Project info
- Location: Copenhagen
- Year: 2022 - 2023
- Client: Architects Without Borders DK
- Size: 16 m2
- Collaborators: BLOX
- Financing: Dreyers Fund, The Danish Foreign Ministry's OpEn-fund
- Project team: Christoffer Breitenbauch, Nanna Leth, Cora Aspen
- Contact: [email protected]
WHY GIVE A SHIT?
In Denmark, we use 4 times more resources than we have ecological space for, but we don’t pay the price for our overconsumption. However, the poorest and most vulnerable people on the planet have the least to contend with when climate-related natural disasters such as floods, droughts, storms and fires ravage their countries, causing conflict and humanitarian crises.
Our over-consumption means that we should stop seeing ourselves as role models for low-income countries, as everyone can’t possibly consume at the same level as us.
Instead, perhaps it’s about time we look south for role models and inspiration on how to live with less resource consumption. And we need to stop looking at architecture as detached from its resource consumption.
The climate crisis can only be solved if we also address the inequality between the countries of the world. Access to basic services like water, electricity and sanitation can empower communities and unlock their true potential for social, economic and environmental development. We should all work to redistribute privileges, opportunities, knowledge and wealth – and we can.
HOW TO GIVE A SHIT
At Architects Without Borders, we use architecture and planning to create development. These are tools that are essential in creating better living conditions, especially in dense, informal settlements and slums where no planners or architects have been involved. We work to give all people access to decent housing, basic services and social spaces.
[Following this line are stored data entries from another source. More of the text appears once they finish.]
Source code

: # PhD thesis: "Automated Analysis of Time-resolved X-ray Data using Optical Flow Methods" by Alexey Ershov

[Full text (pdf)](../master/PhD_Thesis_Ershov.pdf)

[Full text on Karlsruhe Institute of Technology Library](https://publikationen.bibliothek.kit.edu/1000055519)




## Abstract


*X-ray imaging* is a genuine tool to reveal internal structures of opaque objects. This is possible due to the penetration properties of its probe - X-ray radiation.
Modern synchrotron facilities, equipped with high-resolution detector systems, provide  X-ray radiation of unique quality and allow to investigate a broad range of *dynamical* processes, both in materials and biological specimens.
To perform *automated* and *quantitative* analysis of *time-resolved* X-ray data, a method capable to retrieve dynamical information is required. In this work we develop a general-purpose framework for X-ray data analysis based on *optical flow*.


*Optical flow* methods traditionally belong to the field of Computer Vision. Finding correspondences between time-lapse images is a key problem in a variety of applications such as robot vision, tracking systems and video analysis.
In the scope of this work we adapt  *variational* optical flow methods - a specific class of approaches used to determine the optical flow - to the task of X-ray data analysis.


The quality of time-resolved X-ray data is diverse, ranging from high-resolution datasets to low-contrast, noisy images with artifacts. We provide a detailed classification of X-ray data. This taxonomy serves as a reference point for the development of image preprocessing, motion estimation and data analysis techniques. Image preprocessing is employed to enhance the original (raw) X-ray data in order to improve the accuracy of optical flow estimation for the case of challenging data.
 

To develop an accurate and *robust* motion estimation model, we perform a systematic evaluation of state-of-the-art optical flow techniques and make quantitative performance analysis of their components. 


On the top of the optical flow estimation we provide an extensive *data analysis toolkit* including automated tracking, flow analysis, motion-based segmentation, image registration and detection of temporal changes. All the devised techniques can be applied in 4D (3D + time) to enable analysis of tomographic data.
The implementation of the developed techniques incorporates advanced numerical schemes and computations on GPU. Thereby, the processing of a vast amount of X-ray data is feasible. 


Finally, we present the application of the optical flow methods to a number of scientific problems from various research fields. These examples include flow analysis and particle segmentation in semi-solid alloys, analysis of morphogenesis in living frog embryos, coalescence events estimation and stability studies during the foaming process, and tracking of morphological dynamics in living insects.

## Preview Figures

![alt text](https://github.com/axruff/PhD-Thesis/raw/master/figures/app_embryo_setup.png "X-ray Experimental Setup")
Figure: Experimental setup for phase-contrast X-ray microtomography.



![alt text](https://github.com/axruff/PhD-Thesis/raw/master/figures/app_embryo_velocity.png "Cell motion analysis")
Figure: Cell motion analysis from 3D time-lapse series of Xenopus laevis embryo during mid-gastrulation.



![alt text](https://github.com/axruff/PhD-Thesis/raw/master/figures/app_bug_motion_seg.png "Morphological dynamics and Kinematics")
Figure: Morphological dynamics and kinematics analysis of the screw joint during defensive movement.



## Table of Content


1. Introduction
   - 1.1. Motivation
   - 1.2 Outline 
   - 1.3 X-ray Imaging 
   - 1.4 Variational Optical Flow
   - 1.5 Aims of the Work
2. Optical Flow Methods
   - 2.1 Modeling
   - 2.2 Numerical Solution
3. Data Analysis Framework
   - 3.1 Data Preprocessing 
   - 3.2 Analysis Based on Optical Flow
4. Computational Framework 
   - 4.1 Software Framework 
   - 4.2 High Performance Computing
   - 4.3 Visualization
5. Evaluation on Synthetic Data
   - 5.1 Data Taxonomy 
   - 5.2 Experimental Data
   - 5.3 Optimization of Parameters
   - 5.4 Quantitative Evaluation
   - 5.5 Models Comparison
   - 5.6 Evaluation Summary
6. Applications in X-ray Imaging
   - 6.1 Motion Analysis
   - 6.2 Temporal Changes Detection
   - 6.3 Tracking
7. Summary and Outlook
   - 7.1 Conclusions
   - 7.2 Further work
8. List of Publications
“It brings me joy to use my professionalism in a different context and at the same time contribute to less privileged people having a slightly better life. That’s why I volunteer with Architects Without Borders.”
– Brian Lund Povlsen, structural engineer and partner in the design studio ArkitekturLab
When you support NGOs like Architects Without Borders, you enable the organization to achieve impact in its area of focus. Your support can be through a membership, volunteering, sponsorship or partnership. And if architecture isn’t your thing, we’re sure there are other NGOs that will suit your skills and interests.
“As an architect, volunteering with AUG gives you the opportunity to create spaces for people and meet wildly inspiring people who are passionate about making the world a little bit better.”
– Natalie Adelhofer, volunteer architect on the Nicaragua project.
GIVE A SHIT!
Support the work of Architects Without Borders
THE PAVILION BY BLOX
The pavilion at BLOX tells about our latest project: the bio-centre in Uganda. It’s a building type that has sanitation (toilets) at its core, providing a range of essential services to a densely populated slum – while also creating a much-needed social meeting place. We have just built Uganda’s first bio center in a slum in the Ugandan capital Kampala.
The pavilion consists of 3 core elements, each representing an important component of the biocenter:
1. the sanitary installation, represented by a toilet surrounded by white tiles. The simple toilet is instantly recognizable, but with BLOX as a backdrop and the Copenhagen harbor as a location, it also creates wonder and curiosity.
2. The base of the pavilion, which consists of a round wooden bench and a toilet plinth, represents the building’s large underground bio-tank, which is a central but hidden part of the building. The bench and plinth invite visitors to sit down and read about the bio-centre.
3. The final element is a circular steel structure that frames the interior of the pavilion. This boundary represents the social, economic and cultural opportunities that the biocenter creates for the surrounding community. A bio-centre supports a number of important prerequisites for local development.
THE BIO-CENTRE IN UGANDA
Architects Without Borders has just built the first bio-centre in Uganda, located in the Kinawataka slum in the capital Kampala. Bio-centres are multifunctional buildings where the mix of functions is adapted to the conditions and local needs, but always with sanitation (toilets), bathing and biogas production as the starting point.
The bio-centre in Uganda contains toilets, showers, a kiosk and info point, sale of clean drinking water, three small apartments and a roof space used for an urban farming learning environment. In addition, the building produces biogas from the feces collected in the building’s underground tank. This removes feces from the street environment, where especially small children are at risk of getting sick, and it produces a clean, combustible biogas that can be sold and co-finance the operation of the bio center. The bio center was built in collaboration with local partner organizations and is run by a local cooperative.
Did you know that:
- 1.7 billion people still lack access to basic sanitation
- 45% of the household wastewater generated globally was discharged without safe treatment.
- At least 10% of the world’s population is thought to consume food irrigated by wastewater.
- Some 800.000+ people in low- and middle-income countries die as a result of inadequate water, sanitation, and hygiene each year.